Exercise description:
Exactly as written, copy the lines that run from the start of the data below to the line containing "## Installation", both ends included.

Dataset excerpts:
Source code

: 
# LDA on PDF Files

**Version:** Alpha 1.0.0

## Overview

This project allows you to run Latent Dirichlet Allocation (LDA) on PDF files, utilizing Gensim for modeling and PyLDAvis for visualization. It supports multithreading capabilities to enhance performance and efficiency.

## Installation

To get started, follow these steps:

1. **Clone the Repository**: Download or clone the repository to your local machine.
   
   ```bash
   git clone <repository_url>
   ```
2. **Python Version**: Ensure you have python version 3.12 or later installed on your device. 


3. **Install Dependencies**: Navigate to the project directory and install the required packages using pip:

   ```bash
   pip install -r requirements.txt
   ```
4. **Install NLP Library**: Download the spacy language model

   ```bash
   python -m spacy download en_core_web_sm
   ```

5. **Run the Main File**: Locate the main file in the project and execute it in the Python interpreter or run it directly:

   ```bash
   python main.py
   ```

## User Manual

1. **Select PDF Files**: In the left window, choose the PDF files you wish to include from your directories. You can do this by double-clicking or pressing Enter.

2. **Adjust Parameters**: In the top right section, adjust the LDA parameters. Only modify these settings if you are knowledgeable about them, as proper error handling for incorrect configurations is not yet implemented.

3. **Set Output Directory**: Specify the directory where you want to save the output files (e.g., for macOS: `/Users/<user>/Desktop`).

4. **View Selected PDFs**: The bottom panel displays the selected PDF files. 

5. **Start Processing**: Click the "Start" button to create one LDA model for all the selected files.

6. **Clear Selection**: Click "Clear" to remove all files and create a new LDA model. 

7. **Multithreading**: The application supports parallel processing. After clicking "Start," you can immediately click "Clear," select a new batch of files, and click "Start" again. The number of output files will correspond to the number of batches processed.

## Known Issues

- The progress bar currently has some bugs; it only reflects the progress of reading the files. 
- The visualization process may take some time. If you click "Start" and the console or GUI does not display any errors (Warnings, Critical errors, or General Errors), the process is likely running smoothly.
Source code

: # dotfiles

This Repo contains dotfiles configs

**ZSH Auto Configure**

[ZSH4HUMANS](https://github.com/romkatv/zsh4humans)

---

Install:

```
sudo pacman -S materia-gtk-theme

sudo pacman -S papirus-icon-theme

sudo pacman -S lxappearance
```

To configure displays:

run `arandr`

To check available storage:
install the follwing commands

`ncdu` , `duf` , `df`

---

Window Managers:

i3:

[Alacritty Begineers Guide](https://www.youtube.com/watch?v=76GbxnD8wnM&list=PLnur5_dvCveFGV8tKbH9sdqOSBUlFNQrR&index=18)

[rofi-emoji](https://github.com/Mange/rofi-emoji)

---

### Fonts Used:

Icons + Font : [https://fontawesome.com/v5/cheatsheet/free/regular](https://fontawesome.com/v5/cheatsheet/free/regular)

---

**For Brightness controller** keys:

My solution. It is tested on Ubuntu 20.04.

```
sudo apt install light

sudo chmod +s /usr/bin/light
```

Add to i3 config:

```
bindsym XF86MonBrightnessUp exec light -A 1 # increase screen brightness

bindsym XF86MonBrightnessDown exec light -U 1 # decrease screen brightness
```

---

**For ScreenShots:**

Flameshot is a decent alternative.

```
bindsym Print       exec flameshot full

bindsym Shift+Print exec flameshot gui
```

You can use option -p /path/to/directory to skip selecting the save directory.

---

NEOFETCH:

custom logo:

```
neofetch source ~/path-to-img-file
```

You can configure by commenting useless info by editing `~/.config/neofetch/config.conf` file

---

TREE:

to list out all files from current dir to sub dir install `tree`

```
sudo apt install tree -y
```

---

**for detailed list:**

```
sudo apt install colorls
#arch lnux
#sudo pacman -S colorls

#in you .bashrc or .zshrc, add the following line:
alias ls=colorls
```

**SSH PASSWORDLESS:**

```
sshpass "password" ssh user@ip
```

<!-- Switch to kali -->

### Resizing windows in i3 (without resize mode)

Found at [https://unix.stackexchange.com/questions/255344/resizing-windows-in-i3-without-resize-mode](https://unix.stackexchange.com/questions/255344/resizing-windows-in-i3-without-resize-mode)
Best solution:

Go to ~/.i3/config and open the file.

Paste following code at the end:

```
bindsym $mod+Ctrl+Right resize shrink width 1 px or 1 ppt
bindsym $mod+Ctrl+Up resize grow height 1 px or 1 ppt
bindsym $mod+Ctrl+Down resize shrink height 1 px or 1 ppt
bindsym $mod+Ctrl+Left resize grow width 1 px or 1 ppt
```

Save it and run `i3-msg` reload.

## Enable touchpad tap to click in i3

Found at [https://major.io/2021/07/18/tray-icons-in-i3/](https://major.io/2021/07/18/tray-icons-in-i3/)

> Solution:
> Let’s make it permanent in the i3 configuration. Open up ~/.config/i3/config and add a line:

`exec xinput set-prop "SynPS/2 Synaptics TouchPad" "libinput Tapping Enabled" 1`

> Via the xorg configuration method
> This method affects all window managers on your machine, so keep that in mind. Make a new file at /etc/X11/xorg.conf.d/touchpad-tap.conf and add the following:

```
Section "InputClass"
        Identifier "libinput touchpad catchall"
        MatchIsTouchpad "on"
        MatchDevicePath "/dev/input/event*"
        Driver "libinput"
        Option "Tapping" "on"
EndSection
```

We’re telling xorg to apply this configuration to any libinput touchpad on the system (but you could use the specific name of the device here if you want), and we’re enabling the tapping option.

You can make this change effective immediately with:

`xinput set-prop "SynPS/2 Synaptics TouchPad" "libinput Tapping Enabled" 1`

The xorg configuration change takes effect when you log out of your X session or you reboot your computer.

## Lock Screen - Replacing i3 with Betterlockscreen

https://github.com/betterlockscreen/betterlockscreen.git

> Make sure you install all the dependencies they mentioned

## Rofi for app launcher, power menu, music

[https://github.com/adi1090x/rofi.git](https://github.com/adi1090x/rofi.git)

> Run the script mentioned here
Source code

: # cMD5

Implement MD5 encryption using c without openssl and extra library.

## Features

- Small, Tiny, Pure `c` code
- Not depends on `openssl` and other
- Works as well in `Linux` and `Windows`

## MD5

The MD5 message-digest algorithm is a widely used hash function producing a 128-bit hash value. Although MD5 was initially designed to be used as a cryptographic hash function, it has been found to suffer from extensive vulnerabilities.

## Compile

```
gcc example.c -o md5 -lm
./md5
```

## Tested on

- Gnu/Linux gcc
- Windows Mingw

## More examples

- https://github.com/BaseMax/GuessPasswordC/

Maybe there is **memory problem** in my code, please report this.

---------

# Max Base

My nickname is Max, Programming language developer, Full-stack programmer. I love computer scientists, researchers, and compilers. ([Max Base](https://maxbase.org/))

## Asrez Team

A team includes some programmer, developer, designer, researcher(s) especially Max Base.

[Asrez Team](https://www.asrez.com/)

Answer to this exercise:
Source code

: 
# LDA on PDF Files

**Version:** Alpha 1.0.0

## Overview

This project allows you to run Latent Dirichlet Allocation (LDA) on PDF files, utilizing Gensim for modeling and PyLDAvis for visualization. It supports multithreading capabilities to enhance performance and efficiency.

## Installation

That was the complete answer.